Geçtiğimiz cumartesi Emir Yargın arkasında Adidas All Originals Party'de sahneye çıktık. Tepindik de tepindik (daha doğrusu ben tepindim: mahsun ve durgun geri vokalden kendi kendine takılan, tepinen geri vokale evrimim örneklerle açıklanmalı). Ona dair videolar bir ara mutlaka düşer bir yerlere, ama fotoğrafla özetlemek gerekirse:
Birbirini ağırlamakta dünya devi olan biz körler ve sağırlar için iki önemli faktör var:
Emir Yargın'ın pançosu ve Emir Bey' in Lumia'sı.
Kıyısından döndüğüm bir dövme macerası ve kulise girip çıkarken önünü alamadığım 123 kilitlemelerim sonrası, nasıl gaza geldim bilinmez, kendimi konser fotoğrafı çekmeye adadım. Adadım derken, gerçekten, uzun zamandır kendimi fotoğraf çekme konusunda bu kadar adanmış görmedim. Her fotoğraf çekme konulu yazıda olduğu gibi, evet, yine "uzun zamandır fotoğraf çekmiyordum", çünkü "belim, üşengeçlik, zaman, fasa fiso" ve o yüzden de "Allahım, konser fotoğrafı çekmeyi nasıl özlemişim". Bunun devamında da, her seferinde olduğu gibi şu gelecek; "evet, tabii uzun zaman fotoğraf çekmedikten sonra insan biraz hamlıyor, pek olamıyor ama olsun, bakın, fena da olmadı gibi, he?".
O zaman önce, bir yandan yazarken dinlediğim 123'ün fotoğrafları gelsin:
Gelelim Replikas'a.
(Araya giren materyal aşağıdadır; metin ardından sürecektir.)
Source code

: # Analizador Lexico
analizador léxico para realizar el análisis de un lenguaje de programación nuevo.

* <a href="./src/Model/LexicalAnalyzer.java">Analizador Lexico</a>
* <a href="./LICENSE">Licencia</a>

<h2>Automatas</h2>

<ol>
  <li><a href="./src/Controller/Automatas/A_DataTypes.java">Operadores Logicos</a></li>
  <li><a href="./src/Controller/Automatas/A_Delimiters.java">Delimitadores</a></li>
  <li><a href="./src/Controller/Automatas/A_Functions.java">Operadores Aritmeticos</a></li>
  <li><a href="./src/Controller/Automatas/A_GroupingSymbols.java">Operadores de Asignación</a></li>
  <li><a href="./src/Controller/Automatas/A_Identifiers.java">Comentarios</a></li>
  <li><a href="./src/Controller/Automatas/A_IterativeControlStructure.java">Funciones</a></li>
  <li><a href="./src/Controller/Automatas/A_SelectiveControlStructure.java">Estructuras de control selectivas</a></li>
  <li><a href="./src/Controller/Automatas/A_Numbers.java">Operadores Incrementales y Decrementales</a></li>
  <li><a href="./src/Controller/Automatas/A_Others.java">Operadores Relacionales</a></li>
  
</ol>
Lisede adeta boybandpeşindeergenkız gibi sevdiğim, lisede konsere getirmeye çalıştığım, Sevinç Pastanesi'nde görüp imza alacağım diye kahvaltılarının içine ettiğim, cağnım grup. Müziğe bakış açımı o yıllarda çok güzel sarsan, döndüren, şekillendiren, kuzum grup. Ve bütün bunlara rağmen şu ana kadar hiçbir konserine gitmemiş olduğum feci grup.
Burak'la aynı yerde çalışıyoruz, ama ona bile söylememişim Replikas'ın hayatımdaki önemini. Söylediğimde beni bu konsere davet etti, ben de "aa ama bizim o gün konser var aaa (bkz. 4 paragraf, 5 fotoğraf öncesi)" deyip reddettim. Aynı sahneye çıkacağımızı algılayamayacak kadar da gerizekalıyım gördüğünüz üzere.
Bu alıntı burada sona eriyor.